Remember in the movie “Goodfellas” when Ray Liotta mentioned his “Pittsburgh connection”?

Well, that was actually Eugene “Nick the Blade” Gesuale. While he may have died in 2016, I can only imagine his criminal network lives on in some capacity or another. Maybe this bobblehead job is just their first step back into launching a criminal enterprise.

If anyone sees a U-Haul truck in East Liberty or Highland Park unloading boxes with a Penguins logo on them, please call 911.


Doug McCray (‘The Town’)

McCray survived the Fenway Park heist while the rest of his roving band of costume-clad bank robbers were taken out in a fire fight in the streets of Boston.

He took a train to Florida and hasn’t been heard from since. McCray, a former hockey goon and presumably a Bruins fan, may have had a particular interest in getting one over on the Penguins. Or maybe he was just a big Jagr fan during his one year with the Bruins.

It’s possible all that money he made stealing armored truck deliveries has run out and he needs to get back in the game. Those Jagr bobbleheads are going to sell like hotcakes now.

If you hear anyone in Pittsburgh with a thick Boston accent sipping an iced coffee drink from Dunkin’ and mumbling something about how much he misses “sunnydays,” take note.


The Ocean’s 11 crew

Aren’t we overdue for an “Oceans 14”?

Or is it 15? Or 16? Pretty soon, they are gonna have to start using Roman numerals.

Stealing art and robbing casinos is so 2004. Stealing sports memorabilia to turn around on the online, dark web, black market is the way to go.

Plus, with the local film tax credit, lots of big stars know the streets of Pittsburgh. And much like a real life Benjamin Button, Jagr seems to be aging backward.

Brad Pitt is probably jealous.


The Pirate Parrot

The Pirates haven’t exactly had a lot of success with bobbleheads.

Tom Gorzelanny’s bobblehead looked like it was giving everyone the middle finger. Oneil Cruz had to hand out his own bobblehead while he was injured last year. And in 2006, the Buccos tried to go big with a “3D triple bobblehead”: Duke, Doumit and Duffy.

When the bobblehead was given out July 1, though, Chris Duffy and Ryan Doumit were both injured and Zach Duke’s ERA was 4.92. He had just given up 37 hits over his previous four starts.

And then there was the unfortunate mix-up with the giant, life-sized bobbleheads two years ago when one of them had to be sent back before it was even unveiled because it … uh, how did the team put it … “did not meet expectations.”
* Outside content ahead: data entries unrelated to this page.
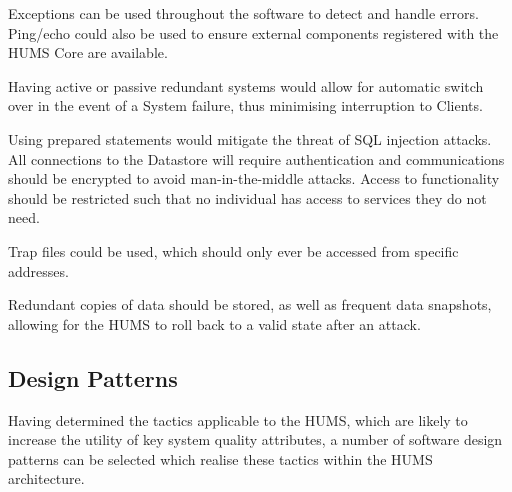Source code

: \documentclass[10pt,a4paper]{article}
\begin{document}
\begin{description}
\begin{description}[noitemsep]
	\item[Fault Detection] Exceptions can be used throughout the software to detect and handle errors. Ping/echo could also be used to ensure external components registered with the HUMS Core are available.
	\item[Fault Recovery] Having active or passive redundant systems would allow for automatic switch over in the event of a System failure, thus minimising interruption to Clients.
	\end{description}
\item[Security] \hfill
	\begin{description}[noitemsep]
	\item[Resisting Attacks] Using prepared statements would mitigate the threat of SQL injection attacks. All connections to the Datastore will require authentication and communications should be encrypted to avoid man-in-the-middle attacks. Access to functionality should be restricted such that no individual has access to services they do not need. 
	\item[Detecting Attacks] Trap files could be used, which should only ever be accessed from specific addresses.
	\item[Recovering From Attacks] Redundant copies of data should be stored, as well as frequent data snapshots, allowing for the HUMS to roll back to a valid state after an attack.
	\end{description}
\end{description}

\subsection{Design Patterns}
Having determined the tactics applicable to the HUMS, which are likely to increase the utility of key system quality attributes, a number of software design patterns can be selected which realise these tactics within the HUMS architecture.
\end{document}
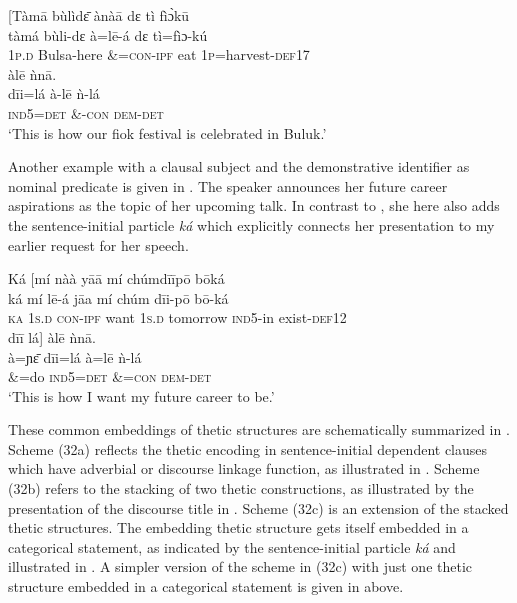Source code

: \documentclass[output=paper]{langsci/langscibook}
\begin{document}
\ea\label{ex:schwarz:30}
\glll   \textup{[}Tàm\={a}  bùlìd\={ɛ}    ànà\={a}    dɛ  {tì   fì\`{ɔ}k\={u}}\\
     \textup{tàmá}  bùli-dɛ    à=l\={e}-á    dɛ  {tì=fìɔ}\textup{-kú}\\
       1\textsc{p}.\textsc{d}  Bulsa-here      \&=\textsc{con}-\textsc{ipf}    eat  1\textsc{p}=harvest-\textsc{def}17  \\
\glll   {d\={i}\={i}  lá\textup{] }} àl\={e}    ǹn\={a}.\\
    \textup{d\={i}i=lá}    à-l\={e}    {ǹ-lá}\\
     \textsc{ind5=det}     \&-\textsc{con}    \textsc{dem-det}\\
\glt ‘This is how our fiok festival is celebrated in Buluk.’
\z

Another example with a clausal subject and the demonstrative identifier as nominal predicate is given in . The speaker announces her future career aspirations as the topic of her upcoming talk. In contrast to , she here also adds the sentence-initial particle \textit{ká} which explicitly connects her presentation to my earlier request for her speech.

\ea\label{ex:schwarz:31}
\glll   Ká  \textup{[}mí    nàà    y\={a}\={a}    mí    chúmd\={i}\={i}p\={o}   { }         b\={o}ká\\
    \textup{ká}   mí    l\={e}-á      j\={a}a    mí    {chúm}        {d\={i}i-p\={o}}    {b\={o}-ká}\\
     \textsc{  ka}   1\textsc{s.d}  \textsc{con-ipf}    want  1\textsc{s}.\textsc{d } {tomorrow}     \textsc{ind}5-in     exist-\textsc{def}12\\
    {d\={i}\={i}   lá{]}} àl\={e}    \`{n}n\={a}. \\
    {à=ɲ\={ɛ}}  d\={i}i=lá    à=l\={e}    {ǹ-lá}\\
       \&=do  \textsc{ind}\textsc{5=}\textsc{det}  \&=\textsc{con}\textsc{ } \textsc{dem-det}\\
\glt ‘This is how I want my future career to be.’ \\
\z

These common embeddings of thetic structures are schematically summarized in . Scheme (32a) reflects the thetic encoding in sentence-initial dependent clauses which have adverbial or discourse linkage function, as illustrated in . Scheme (32b) refers to the stacking of two thetic constructions, as illustrated by the presentation of the discourse title in . Scheme (32c) is an extension of the stacked thetic structures. The embedding thetic structure gets itself embedded in a categorical statement, as indicated by the sentence-initial particle \textit{ká} and illustrated in . A simpler version of the scheme in (32c) with just one thetic structure embedded in a categorical statement is given in  above. 
\end{document}
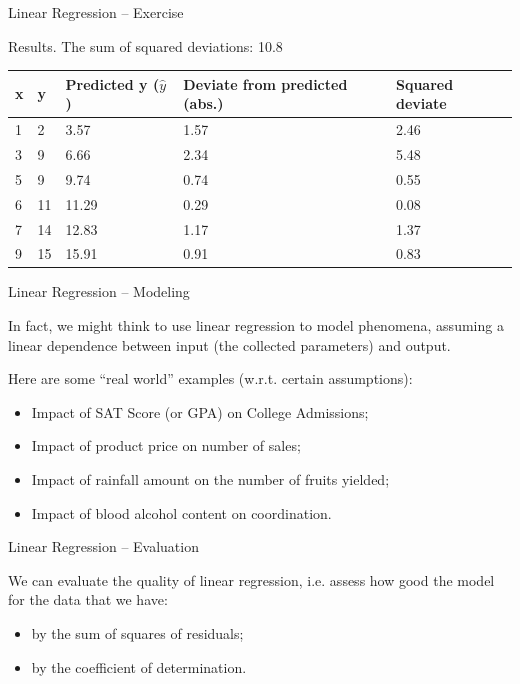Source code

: \documentclass{beamer}
\begin{document}

\begin{frame}
{\centerline{Linear Regression -- Exercise}}

Results. The sum of squared deviations: 10.8
\small
\begin{table}[]
\centering
\begin{tabular}{l | l | l | l| l} 
\toprule
x & y & Predicted y ($\hat{y}$) & Deviate from predicted (abs.) & Squared deviate \\
\midrule

1 & 2 & 3.57 & 1.57 & 2.46 \\
3 & 9 & 6.66 & 2.34 & 5.48 \\
5 & 9 & 9.74 & 0.74 & 0.55 \\
6 & 11 & 11.29 & 0.29 & 0.08 \\
7 & 14 & 12.83 & 1.17 & 1.37 \\
9 & 15 & 15.91 & 0.91 & 0.83 \\

\bottomrule

\end{tabular}
\end{table}
\end{frame}


\begin{frame}
{\centerline{Linear Regression -- Modeling}}
In fact, we might think to use linear regression to model phenomena, assuming a linear dependence between input (the collected parameters) and output. 

Here are some “real world” examples (w.r.t. certain assumptions):

\begin{itemize}
\item Impact of SAT Score (or GPA) on College Admissions;
\item Impact of product price on number of sales;
\item Impact of rainfall amount on the number of fruits yielded;
\item Impact of blood alcohol content on coordination.
\end{itemize}

\end{frame}

\begin{frame}
{\centerline{Linear Regression -- Evaluation}}
We can evaluate the quality of linear regression, i.e. assess how good the model for the data that we have:

\begin{itemize}
\item by the sum of squares of residuals;
\item by the coefficient of determination.
\end{itemize}



\end{frame}
\end{document}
Maybe the Parrot just wanted to help his franchise get one right, and the Pirates could glom onto the rejuvenated Jagr hysteria in Pittsburgh.

Plus, there is great river access along the Allegheny. It would’ve been really easy to float a boat down under the cover of night and unload a few pallets of the bobbleheads right behind the Bill Mazeroski statue through the service entrance in right field.


Iceburgh

Speaking of mascots, does the phrase “inside job” mean anything to anyone?
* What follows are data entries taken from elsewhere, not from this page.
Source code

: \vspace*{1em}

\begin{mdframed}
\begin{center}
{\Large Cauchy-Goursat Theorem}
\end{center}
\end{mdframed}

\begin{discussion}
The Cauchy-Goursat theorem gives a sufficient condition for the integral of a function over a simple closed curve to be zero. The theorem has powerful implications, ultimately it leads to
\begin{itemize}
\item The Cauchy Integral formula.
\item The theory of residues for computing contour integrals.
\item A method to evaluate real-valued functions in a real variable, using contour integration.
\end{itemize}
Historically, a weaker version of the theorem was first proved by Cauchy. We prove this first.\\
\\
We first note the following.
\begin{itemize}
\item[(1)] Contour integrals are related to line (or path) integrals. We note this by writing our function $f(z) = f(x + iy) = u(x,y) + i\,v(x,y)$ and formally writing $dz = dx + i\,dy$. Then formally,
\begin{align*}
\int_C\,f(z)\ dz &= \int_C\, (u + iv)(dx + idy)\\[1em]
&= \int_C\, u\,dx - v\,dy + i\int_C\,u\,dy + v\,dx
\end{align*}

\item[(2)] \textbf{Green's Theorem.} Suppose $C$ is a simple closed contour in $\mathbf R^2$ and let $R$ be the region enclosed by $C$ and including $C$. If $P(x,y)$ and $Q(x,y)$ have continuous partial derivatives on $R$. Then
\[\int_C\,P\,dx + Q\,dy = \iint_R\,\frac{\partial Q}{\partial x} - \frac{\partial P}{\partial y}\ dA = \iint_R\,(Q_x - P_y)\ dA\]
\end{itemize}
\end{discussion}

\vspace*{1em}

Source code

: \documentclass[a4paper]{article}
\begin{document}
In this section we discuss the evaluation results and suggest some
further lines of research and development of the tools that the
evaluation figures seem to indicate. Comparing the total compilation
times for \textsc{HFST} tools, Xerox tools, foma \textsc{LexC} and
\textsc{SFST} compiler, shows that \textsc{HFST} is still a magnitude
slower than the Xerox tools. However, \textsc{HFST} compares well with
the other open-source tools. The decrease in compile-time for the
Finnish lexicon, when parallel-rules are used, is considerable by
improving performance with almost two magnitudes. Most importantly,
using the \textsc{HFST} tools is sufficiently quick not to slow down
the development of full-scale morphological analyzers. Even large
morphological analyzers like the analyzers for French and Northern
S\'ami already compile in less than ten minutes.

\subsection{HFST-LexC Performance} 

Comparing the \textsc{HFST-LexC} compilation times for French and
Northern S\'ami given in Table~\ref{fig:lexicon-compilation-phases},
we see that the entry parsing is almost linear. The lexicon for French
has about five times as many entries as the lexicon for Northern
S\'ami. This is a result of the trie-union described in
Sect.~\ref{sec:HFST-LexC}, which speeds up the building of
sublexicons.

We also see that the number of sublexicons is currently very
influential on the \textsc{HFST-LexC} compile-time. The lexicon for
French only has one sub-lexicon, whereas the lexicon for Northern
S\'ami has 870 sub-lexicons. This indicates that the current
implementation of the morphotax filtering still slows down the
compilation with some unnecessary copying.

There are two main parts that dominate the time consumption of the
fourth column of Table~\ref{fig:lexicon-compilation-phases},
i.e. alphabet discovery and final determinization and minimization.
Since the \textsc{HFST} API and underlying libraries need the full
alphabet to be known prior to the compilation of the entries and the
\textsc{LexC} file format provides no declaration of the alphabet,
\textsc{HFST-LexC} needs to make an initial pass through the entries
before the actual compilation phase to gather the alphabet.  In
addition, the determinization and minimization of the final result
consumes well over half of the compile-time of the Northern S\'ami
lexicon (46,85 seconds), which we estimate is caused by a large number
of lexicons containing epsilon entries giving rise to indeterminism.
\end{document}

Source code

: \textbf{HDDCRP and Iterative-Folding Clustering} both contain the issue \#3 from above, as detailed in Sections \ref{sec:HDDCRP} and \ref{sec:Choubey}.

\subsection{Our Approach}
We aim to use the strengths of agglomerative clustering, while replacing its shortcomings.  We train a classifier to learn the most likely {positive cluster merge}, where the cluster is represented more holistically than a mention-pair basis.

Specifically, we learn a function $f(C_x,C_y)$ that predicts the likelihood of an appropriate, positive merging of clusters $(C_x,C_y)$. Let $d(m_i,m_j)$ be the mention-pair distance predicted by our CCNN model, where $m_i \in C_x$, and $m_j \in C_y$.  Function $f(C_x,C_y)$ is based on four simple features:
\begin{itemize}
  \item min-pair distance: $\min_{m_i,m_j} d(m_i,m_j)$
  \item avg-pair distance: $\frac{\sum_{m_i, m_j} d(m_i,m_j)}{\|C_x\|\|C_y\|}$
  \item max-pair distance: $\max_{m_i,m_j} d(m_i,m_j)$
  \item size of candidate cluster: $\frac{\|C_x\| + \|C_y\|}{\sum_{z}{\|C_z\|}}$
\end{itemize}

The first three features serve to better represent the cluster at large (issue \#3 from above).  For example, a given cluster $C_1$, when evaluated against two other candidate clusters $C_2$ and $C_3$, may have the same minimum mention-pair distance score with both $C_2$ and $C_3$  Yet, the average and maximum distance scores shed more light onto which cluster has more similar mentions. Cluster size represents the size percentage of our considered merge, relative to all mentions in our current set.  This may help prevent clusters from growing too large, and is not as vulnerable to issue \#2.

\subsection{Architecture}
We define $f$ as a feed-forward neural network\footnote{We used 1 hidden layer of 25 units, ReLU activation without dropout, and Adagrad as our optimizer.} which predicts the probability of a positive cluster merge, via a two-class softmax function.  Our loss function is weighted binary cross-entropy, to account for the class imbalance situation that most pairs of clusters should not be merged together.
Iceburgh has access to the building. He has connections within the franchise. He works in the promotions department.

He’s got a motive. I mean, one less Jagr bobblehead doll day is potentially one more Iceburgh bobblehead doll day. Plus, what a great distraction to get people to focus on something other than how bad the team is.

And don’t let Iceburgh fool you. Oh, sure. He comes off as warm and loveable. But this guy has a mean streak. He’s always looking for a fight.

I’m not sure how good of a getaway vehicle a zamboni is, though. That should be pretty easy to catch.